We can see that TCGContext.code_gen_buffer is assigned to tcg_ctx->code_gen_prologue. So we need to find out where TCGContext.code_gen_buffer is pointing to.

tcg_prologue_init is called in three places with different func pointers assigned to tcg_ctx, see code below:

system mode init in accel/tcg/translate-all.c:
linux user mode in linux-user/main.c:
bsd user mode in bsd-user/main.c:

Now we focus on the system mode version:

// accel/tcg/translate-all.c

/* Must be called before using the QEMU cpus. 'tb_size' is the size
   (in bytes) allocated to the translation buffer. Zero means default
   size. */
void tcg_exec_init(unsigned long tb_size)
{
    tcg_allowed = true;
    cpu_gen_init();
    page_init();
    tb_htable_init();
    code_gen_alloc(tb_size);
#if defined(CONFIG_SOFTMMU)
    /* There's no guest base to take into account, so go ahead and
       initialize the prologue now.  */
    tcg_prologue_init(tcg_ctx);
#endif
}

The tcg_ctx is a thread-local variable:

__thread TCGContext *tcg_ctx; // accel/tcg/translate-all.c

Its TCGContext.code_gen_buffer is initialized in code_gen_alloc where a dynamic translator buffer is allocated using mmap().
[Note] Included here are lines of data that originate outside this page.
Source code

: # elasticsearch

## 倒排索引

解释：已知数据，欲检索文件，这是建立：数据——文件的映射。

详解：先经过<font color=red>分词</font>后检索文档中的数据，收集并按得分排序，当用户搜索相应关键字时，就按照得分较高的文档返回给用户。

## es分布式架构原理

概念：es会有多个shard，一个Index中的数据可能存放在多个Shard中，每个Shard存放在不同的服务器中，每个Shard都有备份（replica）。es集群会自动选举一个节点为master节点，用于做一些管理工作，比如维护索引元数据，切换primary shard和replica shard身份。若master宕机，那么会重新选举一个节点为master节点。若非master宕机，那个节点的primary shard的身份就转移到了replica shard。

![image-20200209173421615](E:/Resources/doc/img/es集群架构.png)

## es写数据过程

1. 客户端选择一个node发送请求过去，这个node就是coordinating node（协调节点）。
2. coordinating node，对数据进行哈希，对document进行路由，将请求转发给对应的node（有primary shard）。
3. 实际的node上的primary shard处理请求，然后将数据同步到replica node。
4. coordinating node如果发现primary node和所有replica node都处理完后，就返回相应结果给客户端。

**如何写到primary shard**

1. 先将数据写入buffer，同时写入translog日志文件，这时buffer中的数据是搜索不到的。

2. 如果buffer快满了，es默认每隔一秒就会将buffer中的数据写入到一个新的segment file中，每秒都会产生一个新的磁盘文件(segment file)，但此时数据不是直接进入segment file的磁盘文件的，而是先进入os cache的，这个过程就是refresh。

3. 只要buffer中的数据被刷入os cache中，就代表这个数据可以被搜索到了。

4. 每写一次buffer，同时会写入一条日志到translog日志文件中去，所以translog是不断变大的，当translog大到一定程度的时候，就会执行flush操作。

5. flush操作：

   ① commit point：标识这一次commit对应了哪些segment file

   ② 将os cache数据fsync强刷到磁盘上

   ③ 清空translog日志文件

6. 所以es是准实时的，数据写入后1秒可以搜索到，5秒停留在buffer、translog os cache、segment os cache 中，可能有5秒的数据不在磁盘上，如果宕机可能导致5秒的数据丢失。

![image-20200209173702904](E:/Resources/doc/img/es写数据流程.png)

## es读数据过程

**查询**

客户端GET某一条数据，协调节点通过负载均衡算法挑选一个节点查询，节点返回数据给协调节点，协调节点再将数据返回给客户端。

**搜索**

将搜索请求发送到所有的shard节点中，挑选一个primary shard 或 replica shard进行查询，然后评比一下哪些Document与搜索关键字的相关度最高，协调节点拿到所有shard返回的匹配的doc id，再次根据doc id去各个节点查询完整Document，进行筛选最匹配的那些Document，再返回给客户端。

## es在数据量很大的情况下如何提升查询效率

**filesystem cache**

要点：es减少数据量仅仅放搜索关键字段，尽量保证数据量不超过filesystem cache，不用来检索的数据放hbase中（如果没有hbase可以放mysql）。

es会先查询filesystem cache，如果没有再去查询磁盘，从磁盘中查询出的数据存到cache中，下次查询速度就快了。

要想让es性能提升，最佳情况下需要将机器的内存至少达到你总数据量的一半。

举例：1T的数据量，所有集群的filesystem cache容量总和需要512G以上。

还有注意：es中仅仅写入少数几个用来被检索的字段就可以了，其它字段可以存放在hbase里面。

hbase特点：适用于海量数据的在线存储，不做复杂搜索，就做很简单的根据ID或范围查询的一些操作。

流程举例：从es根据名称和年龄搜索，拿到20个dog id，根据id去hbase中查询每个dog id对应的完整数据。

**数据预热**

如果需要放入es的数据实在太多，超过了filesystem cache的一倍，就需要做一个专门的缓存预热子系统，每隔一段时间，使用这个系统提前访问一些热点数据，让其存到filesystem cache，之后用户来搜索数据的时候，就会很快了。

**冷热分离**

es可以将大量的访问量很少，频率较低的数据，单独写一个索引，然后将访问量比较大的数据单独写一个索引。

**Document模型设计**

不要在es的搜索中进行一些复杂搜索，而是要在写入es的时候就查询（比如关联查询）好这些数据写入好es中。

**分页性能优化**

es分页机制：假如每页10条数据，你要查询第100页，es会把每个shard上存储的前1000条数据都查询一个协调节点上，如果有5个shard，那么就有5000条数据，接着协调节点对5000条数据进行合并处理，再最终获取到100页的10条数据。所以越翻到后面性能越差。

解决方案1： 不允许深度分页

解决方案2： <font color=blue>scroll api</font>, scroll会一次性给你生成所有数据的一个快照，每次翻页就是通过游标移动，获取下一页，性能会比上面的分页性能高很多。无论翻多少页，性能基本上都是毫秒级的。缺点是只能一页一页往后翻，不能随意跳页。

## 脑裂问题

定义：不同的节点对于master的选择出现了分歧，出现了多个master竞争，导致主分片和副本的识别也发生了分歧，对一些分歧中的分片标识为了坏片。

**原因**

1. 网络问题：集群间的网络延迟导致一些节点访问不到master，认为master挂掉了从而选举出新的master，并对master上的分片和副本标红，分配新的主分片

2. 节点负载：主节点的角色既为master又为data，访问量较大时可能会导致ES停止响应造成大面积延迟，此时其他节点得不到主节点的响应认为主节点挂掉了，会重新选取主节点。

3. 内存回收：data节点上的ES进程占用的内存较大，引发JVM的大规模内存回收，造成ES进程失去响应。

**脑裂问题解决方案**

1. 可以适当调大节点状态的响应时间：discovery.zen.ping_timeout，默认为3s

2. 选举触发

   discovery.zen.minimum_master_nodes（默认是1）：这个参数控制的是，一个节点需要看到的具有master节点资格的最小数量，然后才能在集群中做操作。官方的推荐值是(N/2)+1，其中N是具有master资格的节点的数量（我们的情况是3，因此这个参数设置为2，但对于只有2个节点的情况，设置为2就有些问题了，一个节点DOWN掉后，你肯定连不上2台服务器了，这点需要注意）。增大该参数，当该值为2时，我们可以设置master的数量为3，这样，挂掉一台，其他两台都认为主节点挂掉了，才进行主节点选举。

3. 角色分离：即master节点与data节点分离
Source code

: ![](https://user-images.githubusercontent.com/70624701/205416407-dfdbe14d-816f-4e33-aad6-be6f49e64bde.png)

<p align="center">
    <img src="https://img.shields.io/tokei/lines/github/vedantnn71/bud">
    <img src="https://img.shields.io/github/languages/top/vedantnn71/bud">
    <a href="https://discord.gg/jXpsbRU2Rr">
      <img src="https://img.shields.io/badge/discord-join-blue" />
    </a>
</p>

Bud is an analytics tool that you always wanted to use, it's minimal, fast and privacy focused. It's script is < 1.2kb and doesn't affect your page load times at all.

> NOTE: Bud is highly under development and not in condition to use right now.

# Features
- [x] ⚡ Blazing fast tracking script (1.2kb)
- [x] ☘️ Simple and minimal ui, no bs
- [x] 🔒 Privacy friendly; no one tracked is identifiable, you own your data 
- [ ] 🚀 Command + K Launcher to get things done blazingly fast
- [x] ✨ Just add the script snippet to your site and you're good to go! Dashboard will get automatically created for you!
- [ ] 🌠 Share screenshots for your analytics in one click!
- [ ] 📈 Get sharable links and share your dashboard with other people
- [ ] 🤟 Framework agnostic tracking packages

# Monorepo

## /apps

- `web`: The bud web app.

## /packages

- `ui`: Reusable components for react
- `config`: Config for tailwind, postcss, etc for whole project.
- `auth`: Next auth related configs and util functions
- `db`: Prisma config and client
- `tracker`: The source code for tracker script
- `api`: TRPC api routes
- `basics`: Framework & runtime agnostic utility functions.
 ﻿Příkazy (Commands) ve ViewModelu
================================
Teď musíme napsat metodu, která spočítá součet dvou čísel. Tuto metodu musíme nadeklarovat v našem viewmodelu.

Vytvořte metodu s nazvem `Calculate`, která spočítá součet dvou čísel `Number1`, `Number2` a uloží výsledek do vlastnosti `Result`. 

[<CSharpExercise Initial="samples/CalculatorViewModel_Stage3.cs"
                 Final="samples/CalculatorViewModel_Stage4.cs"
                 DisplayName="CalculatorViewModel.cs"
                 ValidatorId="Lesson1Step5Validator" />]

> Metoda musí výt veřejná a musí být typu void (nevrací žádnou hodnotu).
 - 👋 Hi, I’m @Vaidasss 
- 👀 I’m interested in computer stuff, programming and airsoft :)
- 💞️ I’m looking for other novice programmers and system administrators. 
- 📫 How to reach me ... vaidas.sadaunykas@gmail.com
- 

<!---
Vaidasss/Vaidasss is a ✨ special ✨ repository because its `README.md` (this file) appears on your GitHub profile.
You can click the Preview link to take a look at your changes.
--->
// accel/tcg/translate-all.c
static inline void code_gen_alloc(size_t tb_size)
{
    tcg_ctx->code_gen_buffer_size = size_code_gen_buffer(tb_size);
    tcg_ctx->code_gen_buffer = alloc_code_gen_buffer();
    if (tcg_ctx->code_gen_buffer == NULL) {
        fprintf(stderr, "Could not allocate dynamic translator buffer\n");
        exit(1);
    }
}

tcg_prologue_init assigns this buffer to TCGContext.code_gen_prologue and also generates the prologue code in it by calling tcg_target_qemu_prologue(s);

tcg_target_qemu_prologue() is a target dependent function implemented in tcg/arch/tcg-target.inc.c. It will generate a system wide prologue code. This piece of code is generated only once each QEMU running instance, generated upon QEMU starts.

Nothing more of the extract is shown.